My Mom The Warrior
My mother is the bravest and strongest woman I know. She was diagnosed with breast cancer in May 2002, and that summer was a nightmare for her: First the surgery that took half of her breast, 8 chemo treatments that nearly killed her, the loss of all of her hair and a great bit of her body weight. Her body was weak and she was terrified that she was going to die. Once her chemo treatments were done, she moved on the the grueling radiation schedule. One treatment every day for 33 days, and the resulting exhaustion that comes with radiation. That fall, lingering urinary tract pain lead to a new round of doctors who concluded that the chemotherapy had done permanent and lasting damage to her bladder. The resulting pain led to a horrible addiction to pain killers and an estrangement from her 3 daughters.
She decided she could not live that way anymore and moved 800 miles away to the town where she was raised. She lived there for a year and kicked her pain killer addiction. After a year, she moved back to where we are. The day she got to town, she sat in my living room and told me that she had been diagnosed with another round of breast cancer, in the opposite breast. Four years from the date she was originally diagnosed. That was her deciding factor to move back: Access to good doctors.
Again, the surgery. This time, though, she had no health insurance and informed her oncologist that she would absolutely not take chemotherapy. Another round of radiation followed.
Angels are always at work.
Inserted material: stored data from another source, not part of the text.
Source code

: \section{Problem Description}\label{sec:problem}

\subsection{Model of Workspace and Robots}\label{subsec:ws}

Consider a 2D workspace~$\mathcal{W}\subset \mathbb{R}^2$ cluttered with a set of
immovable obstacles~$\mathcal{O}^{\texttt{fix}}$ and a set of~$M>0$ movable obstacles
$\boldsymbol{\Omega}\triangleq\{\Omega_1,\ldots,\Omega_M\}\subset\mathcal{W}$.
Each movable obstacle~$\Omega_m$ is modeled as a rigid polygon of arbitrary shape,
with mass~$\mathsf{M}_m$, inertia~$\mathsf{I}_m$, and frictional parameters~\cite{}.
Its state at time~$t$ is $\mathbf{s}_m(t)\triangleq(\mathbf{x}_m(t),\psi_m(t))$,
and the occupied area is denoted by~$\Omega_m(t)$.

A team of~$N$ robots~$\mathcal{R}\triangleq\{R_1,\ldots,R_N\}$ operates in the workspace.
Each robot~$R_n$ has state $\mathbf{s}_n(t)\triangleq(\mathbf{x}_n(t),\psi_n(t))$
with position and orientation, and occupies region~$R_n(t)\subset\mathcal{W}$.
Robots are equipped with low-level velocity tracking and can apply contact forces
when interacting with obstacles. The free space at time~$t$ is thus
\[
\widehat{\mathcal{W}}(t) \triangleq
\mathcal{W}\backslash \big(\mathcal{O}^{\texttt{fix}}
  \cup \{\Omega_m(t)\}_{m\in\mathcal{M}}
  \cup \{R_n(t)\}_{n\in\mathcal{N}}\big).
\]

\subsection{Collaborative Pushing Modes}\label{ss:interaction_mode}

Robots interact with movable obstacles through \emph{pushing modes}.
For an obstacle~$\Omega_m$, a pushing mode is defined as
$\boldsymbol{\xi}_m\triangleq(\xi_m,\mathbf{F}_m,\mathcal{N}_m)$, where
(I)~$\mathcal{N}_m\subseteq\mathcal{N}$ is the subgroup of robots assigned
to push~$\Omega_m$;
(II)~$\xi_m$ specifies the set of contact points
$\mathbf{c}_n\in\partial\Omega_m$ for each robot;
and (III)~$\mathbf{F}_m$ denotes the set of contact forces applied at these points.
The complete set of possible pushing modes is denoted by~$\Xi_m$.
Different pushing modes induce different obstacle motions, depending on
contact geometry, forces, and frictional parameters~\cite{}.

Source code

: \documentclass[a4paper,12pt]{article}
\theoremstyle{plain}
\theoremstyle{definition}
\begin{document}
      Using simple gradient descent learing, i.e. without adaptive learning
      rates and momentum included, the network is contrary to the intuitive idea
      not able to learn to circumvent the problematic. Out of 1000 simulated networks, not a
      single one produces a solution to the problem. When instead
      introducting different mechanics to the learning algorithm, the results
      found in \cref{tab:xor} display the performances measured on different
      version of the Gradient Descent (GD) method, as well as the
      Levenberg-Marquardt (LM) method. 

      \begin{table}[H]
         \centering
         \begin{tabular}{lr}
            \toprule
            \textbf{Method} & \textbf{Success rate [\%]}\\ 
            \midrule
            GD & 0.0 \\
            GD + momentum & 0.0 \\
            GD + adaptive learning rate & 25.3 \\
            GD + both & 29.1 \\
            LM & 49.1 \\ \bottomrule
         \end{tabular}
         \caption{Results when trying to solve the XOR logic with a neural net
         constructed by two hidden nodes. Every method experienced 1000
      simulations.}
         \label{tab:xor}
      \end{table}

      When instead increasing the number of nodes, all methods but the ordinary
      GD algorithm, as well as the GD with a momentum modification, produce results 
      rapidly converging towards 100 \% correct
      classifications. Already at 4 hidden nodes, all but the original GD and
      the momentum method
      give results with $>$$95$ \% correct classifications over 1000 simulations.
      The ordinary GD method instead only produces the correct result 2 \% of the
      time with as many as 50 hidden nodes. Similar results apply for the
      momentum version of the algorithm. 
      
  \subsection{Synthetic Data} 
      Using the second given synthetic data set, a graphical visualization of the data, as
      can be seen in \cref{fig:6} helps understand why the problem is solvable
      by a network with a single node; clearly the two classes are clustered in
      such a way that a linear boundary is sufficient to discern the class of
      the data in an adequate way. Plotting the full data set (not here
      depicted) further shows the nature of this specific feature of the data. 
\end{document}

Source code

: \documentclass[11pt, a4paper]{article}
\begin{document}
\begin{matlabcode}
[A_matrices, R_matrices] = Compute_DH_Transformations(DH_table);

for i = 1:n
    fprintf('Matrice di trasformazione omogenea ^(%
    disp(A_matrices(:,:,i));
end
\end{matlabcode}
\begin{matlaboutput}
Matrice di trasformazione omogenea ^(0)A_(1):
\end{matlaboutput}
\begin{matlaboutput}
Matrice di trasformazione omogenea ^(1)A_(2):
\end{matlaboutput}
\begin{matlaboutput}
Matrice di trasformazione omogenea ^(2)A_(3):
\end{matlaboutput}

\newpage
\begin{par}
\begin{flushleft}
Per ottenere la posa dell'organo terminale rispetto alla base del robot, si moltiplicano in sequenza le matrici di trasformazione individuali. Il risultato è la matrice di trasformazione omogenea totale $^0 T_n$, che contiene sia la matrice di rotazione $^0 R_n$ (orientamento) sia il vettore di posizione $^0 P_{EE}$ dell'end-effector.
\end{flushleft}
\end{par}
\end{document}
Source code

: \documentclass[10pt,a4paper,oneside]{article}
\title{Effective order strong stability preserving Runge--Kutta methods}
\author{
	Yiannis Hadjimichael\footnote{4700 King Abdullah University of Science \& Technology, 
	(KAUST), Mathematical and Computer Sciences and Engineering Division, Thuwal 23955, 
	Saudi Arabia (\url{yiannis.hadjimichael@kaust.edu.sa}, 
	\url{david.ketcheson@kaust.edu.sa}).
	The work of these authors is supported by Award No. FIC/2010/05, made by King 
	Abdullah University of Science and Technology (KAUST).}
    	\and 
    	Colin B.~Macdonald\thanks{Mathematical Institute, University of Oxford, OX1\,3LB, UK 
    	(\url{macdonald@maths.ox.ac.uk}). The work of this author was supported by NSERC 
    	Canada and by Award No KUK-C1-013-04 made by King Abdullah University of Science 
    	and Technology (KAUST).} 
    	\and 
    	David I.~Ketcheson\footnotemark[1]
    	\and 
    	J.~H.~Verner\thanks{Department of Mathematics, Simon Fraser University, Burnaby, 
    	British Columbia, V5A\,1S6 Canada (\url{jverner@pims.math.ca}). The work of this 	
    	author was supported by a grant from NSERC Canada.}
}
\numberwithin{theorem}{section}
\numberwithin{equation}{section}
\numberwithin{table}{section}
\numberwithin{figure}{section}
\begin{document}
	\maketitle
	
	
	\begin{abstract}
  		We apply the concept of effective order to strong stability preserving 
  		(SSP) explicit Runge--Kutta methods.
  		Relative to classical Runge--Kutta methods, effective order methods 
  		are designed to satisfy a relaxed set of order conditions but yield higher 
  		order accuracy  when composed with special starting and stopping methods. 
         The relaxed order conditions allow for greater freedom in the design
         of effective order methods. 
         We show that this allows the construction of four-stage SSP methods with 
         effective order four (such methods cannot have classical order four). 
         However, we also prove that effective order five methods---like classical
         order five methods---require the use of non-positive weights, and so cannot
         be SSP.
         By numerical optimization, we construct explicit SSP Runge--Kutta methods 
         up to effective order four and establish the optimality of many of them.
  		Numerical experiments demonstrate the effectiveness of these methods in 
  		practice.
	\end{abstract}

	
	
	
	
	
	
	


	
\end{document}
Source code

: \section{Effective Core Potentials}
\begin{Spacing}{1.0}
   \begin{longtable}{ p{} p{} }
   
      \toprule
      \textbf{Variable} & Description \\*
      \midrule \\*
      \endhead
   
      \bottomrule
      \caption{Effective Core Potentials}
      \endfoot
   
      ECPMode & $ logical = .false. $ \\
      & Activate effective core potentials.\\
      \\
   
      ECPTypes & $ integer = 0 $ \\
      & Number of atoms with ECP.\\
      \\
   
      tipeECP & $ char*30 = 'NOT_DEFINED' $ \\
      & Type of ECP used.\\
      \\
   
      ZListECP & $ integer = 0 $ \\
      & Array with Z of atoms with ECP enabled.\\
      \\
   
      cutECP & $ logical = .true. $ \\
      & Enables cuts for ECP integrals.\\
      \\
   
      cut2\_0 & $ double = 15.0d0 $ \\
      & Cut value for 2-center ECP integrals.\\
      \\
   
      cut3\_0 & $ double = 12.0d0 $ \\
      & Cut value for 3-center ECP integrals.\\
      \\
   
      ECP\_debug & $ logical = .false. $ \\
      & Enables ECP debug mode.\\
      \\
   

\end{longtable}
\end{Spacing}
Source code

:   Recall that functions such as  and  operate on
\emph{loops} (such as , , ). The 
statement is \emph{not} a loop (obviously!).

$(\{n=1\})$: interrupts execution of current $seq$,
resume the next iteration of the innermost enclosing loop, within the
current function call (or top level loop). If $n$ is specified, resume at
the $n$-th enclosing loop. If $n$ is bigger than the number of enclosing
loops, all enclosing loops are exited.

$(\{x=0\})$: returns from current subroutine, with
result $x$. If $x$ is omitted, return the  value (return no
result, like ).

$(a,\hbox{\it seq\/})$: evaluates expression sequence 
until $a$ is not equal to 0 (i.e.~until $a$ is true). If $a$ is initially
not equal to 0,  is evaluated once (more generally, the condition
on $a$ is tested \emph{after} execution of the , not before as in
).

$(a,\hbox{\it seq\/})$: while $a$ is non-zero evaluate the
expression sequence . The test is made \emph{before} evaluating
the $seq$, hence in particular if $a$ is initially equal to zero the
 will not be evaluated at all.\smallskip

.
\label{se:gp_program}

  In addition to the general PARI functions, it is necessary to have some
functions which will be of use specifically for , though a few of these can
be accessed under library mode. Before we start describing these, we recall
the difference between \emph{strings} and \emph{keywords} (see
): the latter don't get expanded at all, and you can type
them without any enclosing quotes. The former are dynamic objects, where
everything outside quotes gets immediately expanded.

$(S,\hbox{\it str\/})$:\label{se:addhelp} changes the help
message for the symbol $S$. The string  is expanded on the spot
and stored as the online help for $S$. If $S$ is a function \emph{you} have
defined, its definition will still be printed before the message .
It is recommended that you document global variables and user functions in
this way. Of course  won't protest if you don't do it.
The hospital where her surgery occurred wrote off her surgery. The radiation center did the same. She went through this second round of cancer to find that it was likely caused by a cancer drug. Tamoxifin, the estrogen blocker that was supposed to keep the cancer at bay. A doctor mentioned off hand one day that they were seeing a large surge in former breast cancer patients returning with new tumors from this drug. So the thing that was supposed to "cure" her caused her cancer.
I say all of this to say that today, my mom is wonderful and healthy and has mammograms every 6 months to ensure a third occurrance.
Having gone through everything she has been through and she's still here to talk about it.
She is my hero.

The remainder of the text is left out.